Look below for lines that hold the string "into" and copy each one.

Start of SUPPLIED MATERIAL

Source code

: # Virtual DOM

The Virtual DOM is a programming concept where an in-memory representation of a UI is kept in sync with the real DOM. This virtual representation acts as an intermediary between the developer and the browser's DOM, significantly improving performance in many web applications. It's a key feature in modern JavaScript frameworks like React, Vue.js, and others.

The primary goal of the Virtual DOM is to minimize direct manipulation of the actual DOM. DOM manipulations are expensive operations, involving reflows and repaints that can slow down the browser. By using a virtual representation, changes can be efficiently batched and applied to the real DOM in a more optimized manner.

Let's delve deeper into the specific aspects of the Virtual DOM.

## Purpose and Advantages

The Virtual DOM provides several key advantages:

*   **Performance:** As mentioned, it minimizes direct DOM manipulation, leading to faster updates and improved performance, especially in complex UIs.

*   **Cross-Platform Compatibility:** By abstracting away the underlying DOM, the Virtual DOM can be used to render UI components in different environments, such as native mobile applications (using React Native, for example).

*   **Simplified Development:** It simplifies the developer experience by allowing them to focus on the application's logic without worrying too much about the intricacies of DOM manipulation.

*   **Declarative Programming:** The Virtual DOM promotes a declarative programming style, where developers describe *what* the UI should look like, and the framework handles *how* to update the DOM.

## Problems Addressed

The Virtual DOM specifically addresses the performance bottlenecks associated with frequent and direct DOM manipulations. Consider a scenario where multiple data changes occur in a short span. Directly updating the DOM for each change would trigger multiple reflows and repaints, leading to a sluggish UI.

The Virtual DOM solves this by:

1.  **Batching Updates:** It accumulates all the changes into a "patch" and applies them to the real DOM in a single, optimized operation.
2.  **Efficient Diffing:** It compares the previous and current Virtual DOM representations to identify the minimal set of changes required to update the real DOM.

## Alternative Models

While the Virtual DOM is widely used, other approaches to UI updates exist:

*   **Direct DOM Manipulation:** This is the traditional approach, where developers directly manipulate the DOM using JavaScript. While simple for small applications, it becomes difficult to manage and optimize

End of SUPPLIED MATERIAL

■ COMPLETED TASK:
Let's delve deeper into the specific aspects of the Virtual DOM.
1.  **Batching Updates:** It accumulates all the changes into a "patch" and applies them to the real DOM in a single, optimized operation.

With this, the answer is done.